Finding that someone voted in the name of a dead person is the holy grail of the voter integrity movement, said Jay DeLancy, a retired Air Force officer in North Carolina who embraced the cause after attending a True the Vote meeting last year. Mr. DeLancy, who runs the Voter Integrity Project of North Carolina, said the group recently submitted the names of 30,000 people who he said were dead yet remained on voter rolls in the state.
Earlier this year, he challenged more than 500 registered voters who he said were not American citizens. After reviewing the challenges, election officials refuted most of them, but confirmed that three were noncitizens who had registered improperly. One had voted.
Mr. DeLancy said he was convinced that the elections agency overlooked many noncitizen voters.
"They want me to look stupid and to look like I'm wasting taxpayer money," Mr. DeLancy said.
He said he split from True the Vote partly because the group raised concerns about focusing on immigrants. "They're not wanting to be branded some kind of anti-immigrant activist group," Mr. DeLancy said.
Mr. DeLancy said he made challenges after comparing voting rolls with citizenship information in jury duty records.
The strategy was used by Mr. O'Keefe, who is known for undercover video stings. Shortly after the North Carolina primary in May, Mr.
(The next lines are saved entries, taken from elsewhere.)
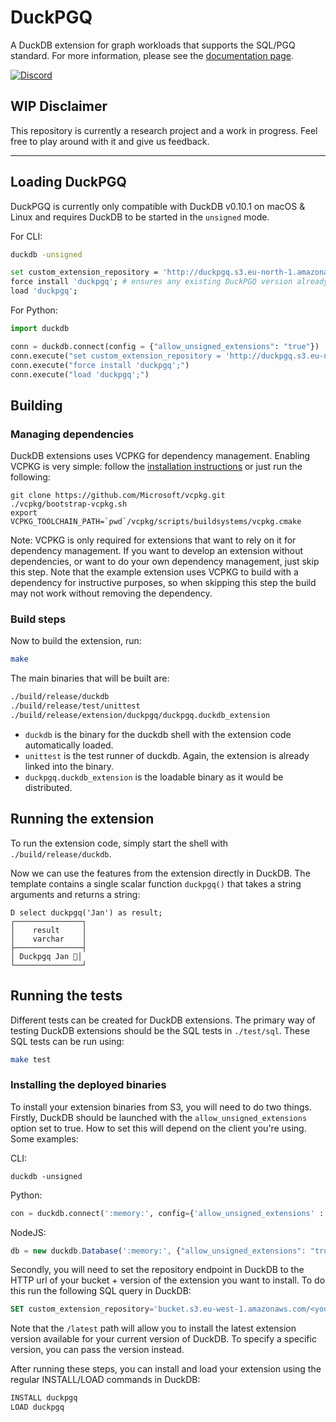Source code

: # DuckPGQ
A DuckDB extension for graph workloads that supports the SQL/PGQ standard. For more information, please see the [documentation page](https://duckpgq.notion.site/duckpgq/b8ac652667964f958bfada1c3e53f1bb?v=3b47a8d44bdf4e0c8b503bf23f1b76f2).

[![Discord](https://discordapp.com/api/guilds/1225369321077866496/widget.png?style=banner3)](https://discord.gg/8X95XHhQB7)
## WIP Disclaimer
This repository is currently a research project and a work in progress. Feel free to play around with it and give us feedback.

---

## Loading DuckPGQ
DuckPGQ is currently only compatible with DuckDB v0.10.1 on macOS & Linux and requires DuckDB to be started in the `unsigned` mode.

For CLI: 
```bash
duckdb -unsigned
```
```bash
set custom_extension_repository = 'http://duckpgq.s3.eu-north-1.amazonaws.com';
force install 'duckpgq'; # ensures any existing DuckPGQ version already installed is overwritten
load 'duckpgq';
```

For Python: 
```python
import duckdb

conn = duckdb.connect(config = {"allow_unsigned_extensions": "true"})
conn.execute("set custom_extension_repository = 'http://duckpgq.s3.eu-north-1.amazonaws.com';")
conn.execute("force install 'duckpgq';")
conn.execute("load 'duckpgq';")
```

## Building
### Managing dependencies
DuckDB extensions uses VCPKG for dependency management. Enabling VCPKG is very simple: follow the [installation instructions](https://vcpkg.io/en/getting-started) or just run the following:
```shell
git clone https://github.com/Microsoft/vcpkg.git
./vcpkg/bootstrap-vcpkg.sh
export VCPKG_TOOLCHAIN_PATH=`pwd`/vcpkg/scripts/buildsystems/vcpkg.cmake
```
Note: VCPKG is only required for extensions that want to rely on it for dependency management. If you want to develop an extension without dependencies, or want to do your own dependency management, just skip this step. Note that the example extension uses VCPKG to build with a dependency for instructive purposes, so when skipping this step the build may not work without removing the dependency.

### Build steps
Now to build the extension, run:
```sh
make
```
The main binaries that will be built are:
```sh
./build/release/duckdb
./build/release/test/unittest
./build/release/extension/duckpgq/duckpgq.duckdb_extension
```
- `duckdb` is the binary for the duckdb shell with the extension code automatically loaded.
- `unittest` is the test runner of duckdb. Again, the extension is already linked into the binary.
- `duckpgq.duckdb_extension` is the loadable binary as it would be distributed.

## Running the extension
To run the extension code, simply start the shell with `./build/release/duckdb`.

Now we can use the features from the extension directly in DuckDB. The template contains a single scalar function `duckpgq()` that takes a string arguments and returns a string:
```
D select duckpgq('Jan') as result;
┌───────────────┐
│    result     │
│    varchar    │
├───────────────┤
│ Duckpgq Jan 🐥│
└───────────────┘
```

## Running the tests
Different tests can be created for DuckDB extensions. The primary way of testing DuckDB extensions should be the SQL tests in `./test/sql`. These SQL tests can be run using:
```sh
make test
```

### Installing the deployed binaries
To install your extension binaries from S3, you will need to do two things. Firstly, DuckDB should be launched with the
`allow_unsigned_extensions` option set to true. How to set this will depend on the client you're using. Some examples:

CLI:
```shell
duckdb -unsigned
```

Python:
```python
con = duckdb.connect(':memory:', config={'allow_unsigned_extensions' : 'true'})
```

NodeJS:
```js
db = new duckdb.Database(':memory:', {"allow_unsigned_extensions": "true"});
```

Secondly, you will need to set the repository endpoint in DuckDB to the HTTP url of your bucket + version of the extension
you want to install. To do this run the following SQL query in DuckDB:
```sql
SET custom_extension_repository='bucket.s3.eu-west-1.amazonaws.com/<your_extension_name>/latest';
```
Note that the `/latest` path will allow you to install the latest extension version available for your current version of
DuckDB. To specify a specific version, you can pass the version instead.

After running these steps, you can install and load your extension using the regular INSTALL/LOAD commands in DuckDB:
```sql
INSTALL duckpgq
LOAD duckpgq
```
O'Keefe posted a video aimed at proving noncitizens were registered to vote.
A narrator says: "William Romero is registered to vote in North Carolina. Here is a copy of his voter registration form, where it says he was born in Colombia, South America. He is not, however, a United States citizen."
The video cuts to a young man, dressed in green lederhosen, walking into Mr. Romero's polling place and giving Mr. Romero's name and address. When he is asked to sign his name certifying that he is William Romero, the man, whose right hand was bandaged, says he is unable to sign and leaves.
The video later shows what appears to be the same man in green lederhosen impersonating a registered voter named Zbigniew Gorzkowski.
Not only were Mr. Romero and Mr. Gorzkowski citizens, but the State Board of Elections concluded that Mr. O'Keefe's operatives may have broken several laws, and turned over evidence to prosecutors. "Further, the videos made false or unfounded allegations that only hurt the elections process," North Carolina election officials said in a report.
Mr. O'Keefe, who did not respond to requests for an interview, is on probation for unlawfully entering a federal building in New Orleans in an aborted sting targeting Senator Mary L. Landrieu, Democrat of Louisiana.
Mr. Romero could not be reached for comment. Mr. Gorzkowski, a naturalized United States citizen who operates a deli in North Carolina, said the video was extremely embarrassing, especially after a Polish newspaper ran an article suggesting that he was at the center of a voting scandal in the United States.
'Never Had Any Problem'
Late last month, Ms. Engelbrecht was in Columbus, Ohio, for a True the Vote workshop. About 90 people signed up for the event at a suburban Holiday Inn, where they listened to speeches and discussed how to challenge questionable voters, including 51,000 "nonexistent" people in just one county that True the Vote's Ohio volunteers say are registered to vote.
During the meeting, Anita MonCrief, True the Vote's senior adviser, unleashed her vitriol at what she said was a coalition of voter registration groups, accusing them of "doing voter fraud since at least the early '90s," she said.
"And these groups target minority areas. Why? Because it's so much easier to go work in those areas where they say people have been forgotten or they don't have a voice. Then, when anybody pays a little bit of attention to the fact that there's a high level of fraud coming out of the African-American communities, they say: 'Oh, you're a racist. You don't want black people to vote,' " said Ms. MonCrief, who is black. "Vote fraud deniers is what I call them."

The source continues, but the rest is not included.